Perhaps the most widely recognized legislation in the area of maritime personal injury is the Merchant Marine Act of 1920, more commonly known as The Jones Act. The Jones Act provides that the employer of a diver is legally responsible for any damages sustained by an injured diver as a result of the negligence of the employer, a co-employee, or an agent of the employer. In brief, if a Jones Act employer, co-employee, or agent acts unreasonably (negligently) in its maritime activity and such action brings about harm to its diver, diving contractor must compensate the worker for all damages he sustained. Under the Jones Act the injured diver would be entitled to all of his past and future loss earnings and earning capacity, pain and suffering and any other proven damages.

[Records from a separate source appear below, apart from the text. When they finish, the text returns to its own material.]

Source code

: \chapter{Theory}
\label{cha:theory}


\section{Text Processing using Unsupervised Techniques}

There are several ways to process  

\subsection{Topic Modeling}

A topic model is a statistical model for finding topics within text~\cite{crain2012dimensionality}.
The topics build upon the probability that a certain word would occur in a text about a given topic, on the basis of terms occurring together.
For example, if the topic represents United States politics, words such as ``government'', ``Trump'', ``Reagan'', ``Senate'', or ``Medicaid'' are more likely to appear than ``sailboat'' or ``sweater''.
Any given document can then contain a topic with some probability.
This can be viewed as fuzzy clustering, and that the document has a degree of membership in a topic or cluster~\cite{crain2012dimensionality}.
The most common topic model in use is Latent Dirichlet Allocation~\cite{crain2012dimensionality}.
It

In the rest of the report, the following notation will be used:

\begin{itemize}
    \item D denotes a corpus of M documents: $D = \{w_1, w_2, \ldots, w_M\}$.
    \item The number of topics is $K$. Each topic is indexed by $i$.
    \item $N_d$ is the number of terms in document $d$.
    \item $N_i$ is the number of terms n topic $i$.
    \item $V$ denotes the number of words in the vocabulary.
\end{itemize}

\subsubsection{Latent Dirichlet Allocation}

Under the Longshore and Harbor Worker’s Compensation Act the injured diver is provided a stipend or allowance based upon 66.66% (2/3rds) of his annual average earnings, with a maximum of $1,047 and a minimum of $261.79 per week. The allowance is provided until the diver recovers or, in the event the injury is permanent, for a set number of weeks based upon tables provided by the U.S. Department of Labor. In addition to the compensation benefits the Longshore Act also provides that the worker is entitled to all costs for medical care and treatment as well as travel expenses to and from such treatment. Additionally, the worker is entitled to select the doctor of his or her choosing as long as the appropriate procedures are followed.

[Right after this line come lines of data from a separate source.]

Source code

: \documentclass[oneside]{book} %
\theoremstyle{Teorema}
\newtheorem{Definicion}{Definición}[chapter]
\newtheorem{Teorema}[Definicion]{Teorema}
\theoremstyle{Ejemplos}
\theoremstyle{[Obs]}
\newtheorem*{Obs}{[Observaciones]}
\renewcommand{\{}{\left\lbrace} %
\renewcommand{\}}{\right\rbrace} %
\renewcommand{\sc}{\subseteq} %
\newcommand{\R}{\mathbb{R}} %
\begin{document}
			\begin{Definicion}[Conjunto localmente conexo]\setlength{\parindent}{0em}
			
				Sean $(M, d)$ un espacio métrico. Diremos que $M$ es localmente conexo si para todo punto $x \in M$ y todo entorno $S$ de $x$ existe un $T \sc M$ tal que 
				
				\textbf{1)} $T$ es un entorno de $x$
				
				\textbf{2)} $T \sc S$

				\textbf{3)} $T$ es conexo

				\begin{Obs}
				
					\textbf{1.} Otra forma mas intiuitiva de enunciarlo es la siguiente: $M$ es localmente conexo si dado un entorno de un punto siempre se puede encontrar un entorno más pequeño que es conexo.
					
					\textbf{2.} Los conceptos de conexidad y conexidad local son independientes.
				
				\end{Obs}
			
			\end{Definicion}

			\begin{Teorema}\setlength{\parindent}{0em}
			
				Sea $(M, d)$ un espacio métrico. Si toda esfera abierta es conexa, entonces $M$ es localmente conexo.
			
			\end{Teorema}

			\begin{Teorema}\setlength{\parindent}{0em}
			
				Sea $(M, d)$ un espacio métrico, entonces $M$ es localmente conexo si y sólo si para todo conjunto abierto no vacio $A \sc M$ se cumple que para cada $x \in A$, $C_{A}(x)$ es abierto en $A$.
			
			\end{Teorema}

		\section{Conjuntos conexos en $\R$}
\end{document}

I completed my work offshore on a vessel, it’s been two weeks and I have not received my pay check. I just can’t get my paycheck.
What are my legal rights?
The law with respect to failure to pay seaman’s wages is very clear and provides significant penalties under Federal Maritime Law.

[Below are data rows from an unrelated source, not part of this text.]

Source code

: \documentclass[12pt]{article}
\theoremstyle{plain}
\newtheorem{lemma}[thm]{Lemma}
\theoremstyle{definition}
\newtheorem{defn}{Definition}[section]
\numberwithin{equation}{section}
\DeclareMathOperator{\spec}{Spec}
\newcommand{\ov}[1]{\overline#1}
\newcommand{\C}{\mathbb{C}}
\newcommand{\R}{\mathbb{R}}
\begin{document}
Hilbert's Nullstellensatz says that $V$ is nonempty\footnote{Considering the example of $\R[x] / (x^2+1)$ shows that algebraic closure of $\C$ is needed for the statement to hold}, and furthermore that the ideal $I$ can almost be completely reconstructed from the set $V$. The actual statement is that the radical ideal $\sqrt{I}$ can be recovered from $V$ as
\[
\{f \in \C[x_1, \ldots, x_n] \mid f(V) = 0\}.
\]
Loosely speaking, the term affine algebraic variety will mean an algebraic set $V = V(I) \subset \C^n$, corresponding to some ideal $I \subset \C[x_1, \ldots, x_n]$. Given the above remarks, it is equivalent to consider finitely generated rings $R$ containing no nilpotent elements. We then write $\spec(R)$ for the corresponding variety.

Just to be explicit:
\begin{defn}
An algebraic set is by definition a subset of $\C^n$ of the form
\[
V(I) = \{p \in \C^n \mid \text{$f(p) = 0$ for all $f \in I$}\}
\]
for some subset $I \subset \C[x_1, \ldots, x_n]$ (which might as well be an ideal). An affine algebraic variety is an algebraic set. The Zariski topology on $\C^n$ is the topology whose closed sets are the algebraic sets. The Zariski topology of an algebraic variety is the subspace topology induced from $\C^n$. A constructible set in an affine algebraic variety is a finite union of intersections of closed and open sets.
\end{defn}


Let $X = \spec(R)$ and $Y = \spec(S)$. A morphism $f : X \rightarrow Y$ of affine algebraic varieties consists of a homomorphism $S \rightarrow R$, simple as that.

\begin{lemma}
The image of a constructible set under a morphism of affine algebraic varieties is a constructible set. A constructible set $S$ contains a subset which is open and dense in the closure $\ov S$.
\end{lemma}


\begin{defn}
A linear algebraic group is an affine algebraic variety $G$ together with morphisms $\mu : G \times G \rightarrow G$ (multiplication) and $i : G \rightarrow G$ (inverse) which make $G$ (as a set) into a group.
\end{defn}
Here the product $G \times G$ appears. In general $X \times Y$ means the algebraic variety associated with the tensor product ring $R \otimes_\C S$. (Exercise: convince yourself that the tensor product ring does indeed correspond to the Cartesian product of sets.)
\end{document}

Under the Federal maritime Law the Penalty Wage Statute provides;
At the end of a voyage, the master shall pay each seaman the balance of the wages due the seaman within 24 hours after the cargo has been discharges or within 4 days after the seaman is discharged, whichever is earlier.
When payment is not made as provided without sufficient cause, that master or owner shall pay to the seaman two days’ wages for each day payment is delayed.
Should the seaman not be paid there exists a maritime lien on the vessel. This lien primes any other lien, including a vessel mortgage.
How does the law define “without sufficient cause”?
The only way a master or owner can avoid payment is if the owner is insolvent and financially can not pay the seaman.
If the seaman is not paid within the times mandated by law the burden shifts to the vessel owner to prove that the owner was unable to pay the seamen.
Obviously, this Federal Law gives the seaman a strong tool at his disposal to seek the enforcement of this longstanding legal right.
I was just injured in a diving accident while working offshore. What should I do?
First of all, don’t panic. The maritime law was written to protect your legal rights in time of peril. The Jones Act was written to provide mariners with more legal rights than land based workers in an attempt to encourage young men and women to enter the maritime work force. If you are a mariner, the law is on your side.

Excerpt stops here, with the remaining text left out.